*** Entries shown Section Begins ***

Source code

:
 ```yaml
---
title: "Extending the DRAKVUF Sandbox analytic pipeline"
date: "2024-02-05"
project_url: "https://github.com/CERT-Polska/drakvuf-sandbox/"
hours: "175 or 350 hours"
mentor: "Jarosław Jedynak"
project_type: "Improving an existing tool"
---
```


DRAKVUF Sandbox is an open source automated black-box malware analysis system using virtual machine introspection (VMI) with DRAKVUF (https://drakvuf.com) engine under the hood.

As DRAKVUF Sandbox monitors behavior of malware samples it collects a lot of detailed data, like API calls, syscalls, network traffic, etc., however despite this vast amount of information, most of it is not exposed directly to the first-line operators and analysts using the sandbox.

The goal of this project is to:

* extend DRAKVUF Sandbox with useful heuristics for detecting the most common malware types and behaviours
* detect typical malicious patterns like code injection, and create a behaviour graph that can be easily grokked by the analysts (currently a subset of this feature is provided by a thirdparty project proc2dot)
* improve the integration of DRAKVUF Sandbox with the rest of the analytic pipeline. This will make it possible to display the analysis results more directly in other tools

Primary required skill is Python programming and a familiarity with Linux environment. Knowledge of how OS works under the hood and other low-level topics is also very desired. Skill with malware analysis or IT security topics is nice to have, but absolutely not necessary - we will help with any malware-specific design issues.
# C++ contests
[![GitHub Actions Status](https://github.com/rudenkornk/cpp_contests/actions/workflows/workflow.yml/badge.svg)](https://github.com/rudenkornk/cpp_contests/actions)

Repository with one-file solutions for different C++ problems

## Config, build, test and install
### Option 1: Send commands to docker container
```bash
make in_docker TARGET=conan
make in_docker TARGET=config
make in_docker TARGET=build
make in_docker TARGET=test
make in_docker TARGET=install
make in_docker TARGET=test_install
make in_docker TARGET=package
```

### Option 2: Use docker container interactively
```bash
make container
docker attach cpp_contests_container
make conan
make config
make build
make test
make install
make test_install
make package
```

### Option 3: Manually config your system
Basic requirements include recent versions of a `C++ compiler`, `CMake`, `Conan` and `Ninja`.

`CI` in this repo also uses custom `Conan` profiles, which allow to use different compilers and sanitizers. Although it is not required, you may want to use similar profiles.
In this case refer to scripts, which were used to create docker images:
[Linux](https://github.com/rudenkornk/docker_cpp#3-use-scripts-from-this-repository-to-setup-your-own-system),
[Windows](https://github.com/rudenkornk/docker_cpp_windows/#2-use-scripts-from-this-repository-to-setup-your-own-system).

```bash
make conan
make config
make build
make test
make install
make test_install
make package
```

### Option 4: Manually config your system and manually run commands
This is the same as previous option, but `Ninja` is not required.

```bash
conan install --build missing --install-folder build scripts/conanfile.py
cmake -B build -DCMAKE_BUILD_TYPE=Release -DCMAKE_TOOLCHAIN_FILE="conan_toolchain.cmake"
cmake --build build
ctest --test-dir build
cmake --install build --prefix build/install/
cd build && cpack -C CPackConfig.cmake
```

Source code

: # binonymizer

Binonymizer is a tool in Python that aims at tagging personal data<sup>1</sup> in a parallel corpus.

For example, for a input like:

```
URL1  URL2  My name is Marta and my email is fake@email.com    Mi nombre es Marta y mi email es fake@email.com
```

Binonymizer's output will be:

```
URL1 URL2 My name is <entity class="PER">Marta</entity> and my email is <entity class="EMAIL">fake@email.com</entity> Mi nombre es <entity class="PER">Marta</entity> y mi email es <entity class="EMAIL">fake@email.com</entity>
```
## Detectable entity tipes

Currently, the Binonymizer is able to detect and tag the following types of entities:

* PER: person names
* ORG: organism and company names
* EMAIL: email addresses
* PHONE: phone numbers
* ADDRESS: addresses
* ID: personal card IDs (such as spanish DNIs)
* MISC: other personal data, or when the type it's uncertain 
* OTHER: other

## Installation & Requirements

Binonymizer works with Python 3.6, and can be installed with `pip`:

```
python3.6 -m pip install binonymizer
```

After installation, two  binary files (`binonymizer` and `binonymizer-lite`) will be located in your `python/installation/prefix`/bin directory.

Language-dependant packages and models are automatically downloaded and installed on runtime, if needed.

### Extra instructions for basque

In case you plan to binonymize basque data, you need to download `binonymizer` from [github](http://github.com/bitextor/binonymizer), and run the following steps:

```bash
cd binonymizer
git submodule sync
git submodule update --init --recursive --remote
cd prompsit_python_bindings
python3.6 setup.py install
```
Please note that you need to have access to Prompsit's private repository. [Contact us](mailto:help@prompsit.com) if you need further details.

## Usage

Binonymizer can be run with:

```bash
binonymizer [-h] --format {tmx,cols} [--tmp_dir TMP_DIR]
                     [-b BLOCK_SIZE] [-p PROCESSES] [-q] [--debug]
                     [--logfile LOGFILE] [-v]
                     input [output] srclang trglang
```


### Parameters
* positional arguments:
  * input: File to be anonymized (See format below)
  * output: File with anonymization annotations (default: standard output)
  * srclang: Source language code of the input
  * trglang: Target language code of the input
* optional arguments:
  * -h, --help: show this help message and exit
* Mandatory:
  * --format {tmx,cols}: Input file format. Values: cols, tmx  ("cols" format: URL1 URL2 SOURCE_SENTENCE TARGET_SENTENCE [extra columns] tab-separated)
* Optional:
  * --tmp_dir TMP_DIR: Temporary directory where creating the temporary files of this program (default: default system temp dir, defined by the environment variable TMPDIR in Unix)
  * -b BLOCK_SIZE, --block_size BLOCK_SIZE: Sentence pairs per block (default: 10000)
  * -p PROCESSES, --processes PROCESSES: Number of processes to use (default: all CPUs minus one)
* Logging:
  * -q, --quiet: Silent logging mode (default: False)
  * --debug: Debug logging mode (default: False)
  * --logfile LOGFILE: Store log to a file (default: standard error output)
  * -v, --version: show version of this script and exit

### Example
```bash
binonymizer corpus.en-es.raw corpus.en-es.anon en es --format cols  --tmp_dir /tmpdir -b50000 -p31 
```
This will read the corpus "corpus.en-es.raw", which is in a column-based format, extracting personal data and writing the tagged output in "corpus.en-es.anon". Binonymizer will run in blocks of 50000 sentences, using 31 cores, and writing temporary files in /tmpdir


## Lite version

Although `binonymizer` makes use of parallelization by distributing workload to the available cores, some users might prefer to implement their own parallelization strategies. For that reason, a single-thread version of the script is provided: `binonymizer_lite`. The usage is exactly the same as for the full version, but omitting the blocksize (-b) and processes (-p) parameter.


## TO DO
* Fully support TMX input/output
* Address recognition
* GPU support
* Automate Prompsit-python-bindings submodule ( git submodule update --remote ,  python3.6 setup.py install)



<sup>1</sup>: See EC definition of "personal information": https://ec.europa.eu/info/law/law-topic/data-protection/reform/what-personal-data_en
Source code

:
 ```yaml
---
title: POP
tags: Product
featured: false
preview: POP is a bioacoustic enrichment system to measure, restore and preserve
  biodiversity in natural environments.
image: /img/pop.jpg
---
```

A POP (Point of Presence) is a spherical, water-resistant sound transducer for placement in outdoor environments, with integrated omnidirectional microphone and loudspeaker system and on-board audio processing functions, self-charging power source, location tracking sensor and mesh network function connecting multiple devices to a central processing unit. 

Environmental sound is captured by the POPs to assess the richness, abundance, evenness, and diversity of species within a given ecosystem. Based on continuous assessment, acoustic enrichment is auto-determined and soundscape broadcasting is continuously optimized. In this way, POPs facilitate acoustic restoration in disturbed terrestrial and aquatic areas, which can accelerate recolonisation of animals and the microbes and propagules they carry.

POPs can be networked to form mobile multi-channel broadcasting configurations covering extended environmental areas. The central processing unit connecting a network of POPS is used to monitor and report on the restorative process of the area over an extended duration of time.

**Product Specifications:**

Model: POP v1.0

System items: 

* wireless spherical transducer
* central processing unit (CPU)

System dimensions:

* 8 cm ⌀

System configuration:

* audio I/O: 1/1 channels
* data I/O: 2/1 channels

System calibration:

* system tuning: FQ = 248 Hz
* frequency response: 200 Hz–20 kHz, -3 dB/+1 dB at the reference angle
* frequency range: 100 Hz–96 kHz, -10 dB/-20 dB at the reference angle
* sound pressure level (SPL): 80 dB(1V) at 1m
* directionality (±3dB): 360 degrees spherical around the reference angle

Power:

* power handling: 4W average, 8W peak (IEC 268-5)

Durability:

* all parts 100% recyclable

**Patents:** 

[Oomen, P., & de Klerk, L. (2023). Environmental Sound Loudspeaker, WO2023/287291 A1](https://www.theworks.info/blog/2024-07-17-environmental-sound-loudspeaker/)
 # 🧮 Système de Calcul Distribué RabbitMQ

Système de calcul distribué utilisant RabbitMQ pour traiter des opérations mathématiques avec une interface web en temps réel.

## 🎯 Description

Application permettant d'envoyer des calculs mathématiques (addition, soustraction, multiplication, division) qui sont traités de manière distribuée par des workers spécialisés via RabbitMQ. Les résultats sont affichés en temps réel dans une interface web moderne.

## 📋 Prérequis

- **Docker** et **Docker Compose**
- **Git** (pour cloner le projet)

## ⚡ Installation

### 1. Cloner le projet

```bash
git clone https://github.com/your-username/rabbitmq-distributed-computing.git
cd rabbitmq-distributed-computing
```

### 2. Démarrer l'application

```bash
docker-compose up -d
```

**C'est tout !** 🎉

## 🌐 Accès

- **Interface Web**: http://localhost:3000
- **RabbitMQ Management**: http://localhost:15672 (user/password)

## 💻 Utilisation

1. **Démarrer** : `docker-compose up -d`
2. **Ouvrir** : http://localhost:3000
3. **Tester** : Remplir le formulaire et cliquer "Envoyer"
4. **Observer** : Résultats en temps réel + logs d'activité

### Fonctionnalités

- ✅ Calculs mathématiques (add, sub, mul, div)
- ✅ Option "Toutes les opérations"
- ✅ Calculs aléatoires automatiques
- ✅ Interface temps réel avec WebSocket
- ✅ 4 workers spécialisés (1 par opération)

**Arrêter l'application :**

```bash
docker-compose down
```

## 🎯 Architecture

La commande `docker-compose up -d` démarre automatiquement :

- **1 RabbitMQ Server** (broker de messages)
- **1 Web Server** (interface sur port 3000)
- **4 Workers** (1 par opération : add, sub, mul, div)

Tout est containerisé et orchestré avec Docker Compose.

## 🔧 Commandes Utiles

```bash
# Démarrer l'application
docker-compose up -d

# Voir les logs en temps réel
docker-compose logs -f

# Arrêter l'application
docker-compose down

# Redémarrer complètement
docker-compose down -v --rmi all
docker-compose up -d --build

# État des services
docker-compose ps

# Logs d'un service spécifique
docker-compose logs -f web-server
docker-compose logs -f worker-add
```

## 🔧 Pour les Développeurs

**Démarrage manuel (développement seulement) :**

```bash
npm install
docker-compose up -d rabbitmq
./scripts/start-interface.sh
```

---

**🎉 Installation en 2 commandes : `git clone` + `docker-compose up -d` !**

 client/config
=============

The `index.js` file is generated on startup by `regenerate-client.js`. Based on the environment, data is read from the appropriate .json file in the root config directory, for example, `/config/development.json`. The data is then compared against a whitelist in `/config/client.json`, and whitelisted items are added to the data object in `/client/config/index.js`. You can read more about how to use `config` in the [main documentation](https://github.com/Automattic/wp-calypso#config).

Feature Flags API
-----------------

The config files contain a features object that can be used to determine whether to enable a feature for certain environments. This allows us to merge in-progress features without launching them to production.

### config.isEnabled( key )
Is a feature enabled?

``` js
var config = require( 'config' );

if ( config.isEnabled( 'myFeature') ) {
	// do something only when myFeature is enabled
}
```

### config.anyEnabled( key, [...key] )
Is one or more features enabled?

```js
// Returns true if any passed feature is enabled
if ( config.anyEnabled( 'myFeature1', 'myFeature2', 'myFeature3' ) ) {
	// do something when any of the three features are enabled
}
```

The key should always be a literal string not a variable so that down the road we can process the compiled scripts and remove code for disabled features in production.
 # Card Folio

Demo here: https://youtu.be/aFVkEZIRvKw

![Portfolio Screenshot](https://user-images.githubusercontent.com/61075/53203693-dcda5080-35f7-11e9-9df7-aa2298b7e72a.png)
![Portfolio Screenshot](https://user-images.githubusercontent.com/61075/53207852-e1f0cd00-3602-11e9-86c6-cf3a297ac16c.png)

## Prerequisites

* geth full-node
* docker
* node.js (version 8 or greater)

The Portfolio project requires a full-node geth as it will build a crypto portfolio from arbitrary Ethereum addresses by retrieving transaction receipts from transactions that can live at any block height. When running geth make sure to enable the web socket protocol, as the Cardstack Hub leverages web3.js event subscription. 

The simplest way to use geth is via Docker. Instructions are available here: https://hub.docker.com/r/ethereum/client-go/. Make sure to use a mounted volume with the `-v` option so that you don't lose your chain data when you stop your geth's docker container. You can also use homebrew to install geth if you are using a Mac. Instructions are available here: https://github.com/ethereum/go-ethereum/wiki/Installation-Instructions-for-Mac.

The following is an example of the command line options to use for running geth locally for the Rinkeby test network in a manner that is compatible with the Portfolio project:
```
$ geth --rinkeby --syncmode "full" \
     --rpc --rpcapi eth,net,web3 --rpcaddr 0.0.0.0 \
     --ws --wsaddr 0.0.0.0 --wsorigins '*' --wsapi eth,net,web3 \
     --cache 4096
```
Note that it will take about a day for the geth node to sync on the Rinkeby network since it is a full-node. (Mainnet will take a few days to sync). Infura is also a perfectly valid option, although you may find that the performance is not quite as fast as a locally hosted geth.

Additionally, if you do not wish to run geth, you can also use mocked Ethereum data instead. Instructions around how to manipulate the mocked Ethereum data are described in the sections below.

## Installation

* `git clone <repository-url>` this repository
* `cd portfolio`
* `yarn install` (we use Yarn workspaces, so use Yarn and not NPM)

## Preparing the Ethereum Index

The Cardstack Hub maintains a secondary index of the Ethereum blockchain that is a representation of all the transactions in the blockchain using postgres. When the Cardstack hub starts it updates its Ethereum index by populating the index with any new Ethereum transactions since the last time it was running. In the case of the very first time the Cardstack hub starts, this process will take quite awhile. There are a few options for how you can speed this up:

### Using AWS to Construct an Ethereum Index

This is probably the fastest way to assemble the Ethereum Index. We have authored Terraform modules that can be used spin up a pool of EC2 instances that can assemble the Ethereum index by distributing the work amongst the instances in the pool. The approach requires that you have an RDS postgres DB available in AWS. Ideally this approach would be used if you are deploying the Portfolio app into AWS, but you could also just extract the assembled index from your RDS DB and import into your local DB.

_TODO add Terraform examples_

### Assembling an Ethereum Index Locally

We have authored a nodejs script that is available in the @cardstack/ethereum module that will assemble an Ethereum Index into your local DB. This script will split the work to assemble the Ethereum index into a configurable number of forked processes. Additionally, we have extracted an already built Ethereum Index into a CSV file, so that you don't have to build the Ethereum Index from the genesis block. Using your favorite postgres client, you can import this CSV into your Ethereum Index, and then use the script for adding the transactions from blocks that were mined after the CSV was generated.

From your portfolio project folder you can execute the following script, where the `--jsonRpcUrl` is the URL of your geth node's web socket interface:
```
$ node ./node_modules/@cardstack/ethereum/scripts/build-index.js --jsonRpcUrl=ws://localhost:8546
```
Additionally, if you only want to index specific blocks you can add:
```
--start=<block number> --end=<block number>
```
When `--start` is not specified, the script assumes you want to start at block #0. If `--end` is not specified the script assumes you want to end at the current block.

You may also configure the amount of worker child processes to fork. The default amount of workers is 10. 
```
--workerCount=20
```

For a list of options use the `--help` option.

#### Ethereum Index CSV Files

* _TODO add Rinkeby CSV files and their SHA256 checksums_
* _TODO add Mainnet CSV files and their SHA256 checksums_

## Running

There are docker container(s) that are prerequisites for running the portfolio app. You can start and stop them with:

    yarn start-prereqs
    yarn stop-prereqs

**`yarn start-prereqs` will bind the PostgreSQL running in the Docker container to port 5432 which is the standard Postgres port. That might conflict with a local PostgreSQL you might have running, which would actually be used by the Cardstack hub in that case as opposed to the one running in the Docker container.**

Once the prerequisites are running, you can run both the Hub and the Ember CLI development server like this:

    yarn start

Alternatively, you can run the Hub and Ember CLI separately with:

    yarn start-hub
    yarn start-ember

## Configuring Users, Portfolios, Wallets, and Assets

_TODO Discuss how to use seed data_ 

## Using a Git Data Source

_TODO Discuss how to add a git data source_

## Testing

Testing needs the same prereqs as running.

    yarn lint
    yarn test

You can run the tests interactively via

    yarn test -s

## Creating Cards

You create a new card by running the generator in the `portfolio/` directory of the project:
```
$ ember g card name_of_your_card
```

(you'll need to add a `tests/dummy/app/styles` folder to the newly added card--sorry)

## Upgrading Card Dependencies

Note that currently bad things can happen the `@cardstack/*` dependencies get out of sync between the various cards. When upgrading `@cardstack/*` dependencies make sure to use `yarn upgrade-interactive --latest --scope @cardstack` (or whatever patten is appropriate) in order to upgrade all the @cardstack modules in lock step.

*** Entries shown Section Ends ***

What to produce :: Each line of the entries above that contains "items" is to be copied.

Exercise answer ::
System items: 
The `index.js` file is generated on startup by `regenerate-client.js`. Based on the environment, data is read from the appropriate .json file in the root config directory, for example, `/config/development.json`. The data is then compared against a whitelist in `/config/client.json`, and whitelisted items are added to the data object in `/client/config/index.js`. You can read more about how to use `config` in the [main documentation](https://github.com/Automattic/wp-calypso#config).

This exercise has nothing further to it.